10.02.2022
72. Berlinale 2022

Stillstandsgebote und Fortschrittsträume

Coma
Bertrand Bonellos Pandemiefilm COMA, Sektion Encounters
(Foto: Berlinale Presseservice)

Ohne Fortschritt keine Zukunft: Still stehen, langsam liegen, lautlos laufen, ruhig ruhen und Kosslicks Schatten auf dem Dampfer im Umbruch – Berlinale-Tagebuch, Folge 1

Von Rüdiger Suchsland

»Müsste ich fünf Kinofilme benennen, die Berlin für mich auf den Punkt bringen, wäre 'Alpha City' von Eckhart Schmidt ganz sicher einer von ihnen.«
Sebastian Selig, in: »Berlin Visionen«; Berlin 2021, S.95

»Überall nur Pisse und Kacke, man muss nur genau hinsehen – egal wie neu und großzügig von weitem alles aussieht.«
aus: Chris­tiane F. – Wir Kinder vom Bahnhof Zoo (1981, Regie: Uli Edel)
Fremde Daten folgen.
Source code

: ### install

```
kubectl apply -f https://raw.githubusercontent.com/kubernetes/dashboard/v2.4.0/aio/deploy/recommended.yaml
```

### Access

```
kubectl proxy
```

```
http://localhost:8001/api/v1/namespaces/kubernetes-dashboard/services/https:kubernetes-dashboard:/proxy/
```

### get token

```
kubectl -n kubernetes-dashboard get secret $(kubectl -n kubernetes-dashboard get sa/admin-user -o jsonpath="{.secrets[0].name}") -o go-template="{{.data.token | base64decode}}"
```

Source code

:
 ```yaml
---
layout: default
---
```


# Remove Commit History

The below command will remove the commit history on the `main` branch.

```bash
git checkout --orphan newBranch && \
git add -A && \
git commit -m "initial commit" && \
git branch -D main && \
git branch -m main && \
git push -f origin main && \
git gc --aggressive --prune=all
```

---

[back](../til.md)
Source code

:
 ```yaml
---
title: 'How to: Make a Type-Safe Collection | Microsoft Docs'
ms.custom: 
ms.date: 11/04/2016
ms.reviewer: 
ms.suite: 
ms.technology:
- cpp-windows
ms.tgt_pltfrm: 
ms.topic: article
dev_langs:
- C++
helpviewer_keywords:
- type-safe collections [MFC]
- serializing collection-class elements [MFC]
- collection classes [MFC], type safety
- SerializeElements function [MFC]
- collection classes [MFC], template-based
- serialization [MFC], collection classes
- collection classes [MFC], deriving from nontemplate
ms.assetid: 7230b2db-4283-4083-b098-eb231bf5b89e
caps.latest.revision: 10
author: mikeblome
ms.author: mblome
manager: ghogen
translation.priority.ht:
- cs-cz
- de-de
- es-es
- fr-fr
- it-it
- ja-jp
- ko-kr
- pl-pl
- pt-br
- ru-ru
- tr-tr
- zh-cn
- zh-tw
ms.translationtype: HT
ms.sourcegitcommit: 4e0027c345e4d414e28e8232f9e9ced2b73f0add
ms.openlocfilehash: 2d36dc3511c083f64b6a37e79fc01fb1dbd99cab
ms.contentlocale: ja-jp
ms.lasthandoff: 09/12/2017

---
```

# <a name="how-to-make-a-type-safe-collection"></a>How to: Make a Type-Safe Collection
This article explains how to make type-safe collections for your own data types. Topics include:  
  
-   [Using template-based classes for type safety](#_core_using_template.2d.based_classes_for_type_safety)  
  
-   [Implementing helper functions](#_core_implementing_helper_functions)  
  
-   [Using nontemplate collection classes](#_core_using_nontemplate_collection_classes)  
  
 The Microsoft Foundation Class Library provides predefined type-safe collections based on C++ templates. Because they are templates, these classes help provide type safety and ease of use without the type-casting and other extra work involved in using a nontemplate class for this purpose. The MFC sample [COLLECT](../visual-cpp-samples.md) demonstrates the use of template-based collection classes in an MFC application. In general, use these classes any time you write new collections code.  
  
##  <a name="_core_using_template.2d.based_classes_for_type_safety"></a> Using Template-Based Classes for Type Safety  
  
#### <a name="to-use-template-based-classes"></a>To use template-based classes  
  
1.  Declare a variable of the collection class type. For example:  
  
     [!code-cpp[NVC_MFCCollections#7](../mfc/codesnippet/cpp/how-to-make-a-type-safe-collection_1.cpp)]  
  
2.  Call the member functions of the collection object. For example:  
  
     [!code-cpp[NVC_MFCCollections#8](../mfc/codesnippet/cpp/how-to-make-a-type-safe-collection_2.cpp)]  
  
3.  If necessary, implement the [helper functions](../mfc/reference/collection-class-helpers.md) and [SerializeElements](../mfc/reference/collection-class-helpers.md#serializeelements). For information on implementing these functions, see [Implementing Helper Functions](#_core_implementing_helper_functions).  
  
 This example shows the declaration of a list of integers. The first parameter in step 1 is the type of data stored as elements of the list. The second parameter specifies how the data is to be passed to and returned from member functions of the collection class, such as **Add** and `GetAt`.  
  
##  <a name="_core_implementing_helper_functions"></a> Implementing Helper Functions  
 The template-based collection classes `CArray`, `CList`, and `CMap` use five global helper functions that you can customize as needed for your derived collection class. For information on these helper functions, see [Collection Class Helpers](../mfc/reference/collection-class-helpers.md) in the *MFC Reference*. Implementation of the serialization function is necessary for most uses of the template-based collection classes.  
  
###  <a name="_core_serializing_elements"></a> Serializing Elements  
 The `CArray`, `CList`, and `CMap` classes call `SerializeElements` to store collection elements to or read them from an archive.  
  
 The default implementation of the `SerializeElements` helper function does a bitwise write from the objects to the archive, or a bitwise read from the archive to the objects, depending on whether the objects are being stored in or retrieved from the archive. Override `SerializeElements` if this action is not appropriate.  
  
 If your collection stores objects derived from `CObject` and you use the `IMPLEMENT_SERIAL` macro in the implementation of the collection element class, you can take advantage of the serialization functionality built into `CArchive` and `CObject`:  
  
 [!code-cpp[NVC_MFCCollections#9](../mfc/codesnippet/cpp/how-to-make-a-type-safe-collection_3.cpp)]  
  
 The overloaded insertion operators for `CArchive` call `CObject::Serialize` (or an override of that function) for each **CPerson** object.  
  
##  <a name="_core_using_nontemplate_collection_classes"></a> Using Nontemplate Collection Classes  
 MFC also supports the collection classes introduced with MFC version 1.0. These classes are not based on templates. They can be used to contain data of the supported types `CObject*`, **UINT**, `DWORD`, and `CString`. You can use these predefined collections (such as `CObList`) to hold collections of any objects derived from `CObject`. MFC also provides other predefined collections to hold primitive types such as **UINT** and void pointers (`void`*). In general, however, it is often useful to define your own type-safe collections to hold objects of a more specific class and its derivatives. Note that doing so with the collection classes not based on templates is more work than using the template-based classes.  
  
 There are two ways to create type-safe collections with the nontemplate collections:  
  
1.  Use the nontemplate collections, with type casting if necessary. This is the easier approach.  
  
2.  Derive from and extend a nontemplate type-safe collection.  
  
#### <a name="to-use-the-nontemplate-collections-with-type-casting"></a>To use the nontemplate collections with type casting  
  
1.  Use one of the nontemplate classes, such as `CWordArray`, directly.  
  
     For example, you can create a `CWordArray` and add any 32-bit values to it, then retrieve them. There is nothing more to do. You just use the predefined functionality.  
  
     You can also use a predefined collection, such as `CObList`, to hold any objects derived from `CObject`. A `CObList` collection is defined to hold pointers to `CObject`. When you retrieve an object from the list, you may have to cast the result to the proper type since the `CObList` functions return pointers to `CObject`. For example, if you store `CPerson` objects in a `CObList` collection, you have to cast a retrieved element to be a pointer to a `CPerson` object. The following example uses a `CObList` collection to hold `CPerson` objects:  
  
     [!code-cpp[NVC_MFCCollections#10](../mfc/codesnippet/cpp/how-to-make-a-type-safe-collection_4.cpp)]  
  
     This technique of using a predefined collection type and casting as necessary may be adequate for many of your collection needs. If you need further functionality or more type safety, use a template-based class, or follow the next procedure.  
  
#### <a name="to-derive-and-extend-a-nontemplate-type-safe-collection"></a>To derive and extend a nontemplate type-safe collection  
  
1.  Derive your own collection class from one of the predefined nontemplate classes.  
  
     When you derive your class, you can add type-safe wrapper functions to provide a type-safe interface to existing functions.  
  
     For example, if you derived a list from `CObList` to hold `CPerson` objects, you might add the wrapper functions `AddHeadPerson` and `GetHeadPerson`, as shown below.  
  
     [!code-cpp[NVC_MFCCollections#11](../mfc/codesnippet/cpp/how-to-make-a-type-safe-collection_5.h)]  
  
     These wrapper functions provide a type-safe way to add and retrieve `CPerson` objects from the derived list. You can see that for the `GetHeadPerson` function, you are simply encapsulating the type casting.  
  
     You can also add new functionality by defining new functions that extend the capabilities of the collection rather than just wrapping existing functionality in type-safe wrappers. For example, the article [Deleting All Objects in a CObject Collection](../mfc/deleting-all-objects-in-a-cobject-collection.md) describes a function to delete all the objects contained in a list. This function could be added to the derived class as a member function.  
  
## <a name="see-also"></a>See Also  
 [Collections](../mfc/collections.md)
Berlin Berlin wir fahren nach Berlin! Es ist wieder Berlinale-Zeit. Es lässt sich nicht vermeiden, Pandemie hin Omikron her. Delta ist gelandet und die Berlinale findet statt. Gut so! Selten habe ich mich so eins mit der Leitung dieses Festivals gefühlt wie gerade jetzt.
Die Berlinale statt­finden zu lassen, analog und in Präsenz und ohne Online-Plan-B für die Faulen und Ängst­li­chen und üblichen Beden­ken­träger, zwei Tage nachdem die Leipziger Buchmesse unver­s­tänd­li­cher­weise zum dritten Mal hinter­ein­ander abgesagt wurde und unge­achtet aller Unkenrufe, und gegen eine grund­sätz­liche deutsche Feigheit gerichtet, die gerade in den letzten zwei Wochen die Berlinale- Bericht­erstat­tung durchzog (Vgl. Cinema Moralia 265 und 266), dies ist die richtige Entschei­dung. Es ist eine Entschei­dung für das Kino!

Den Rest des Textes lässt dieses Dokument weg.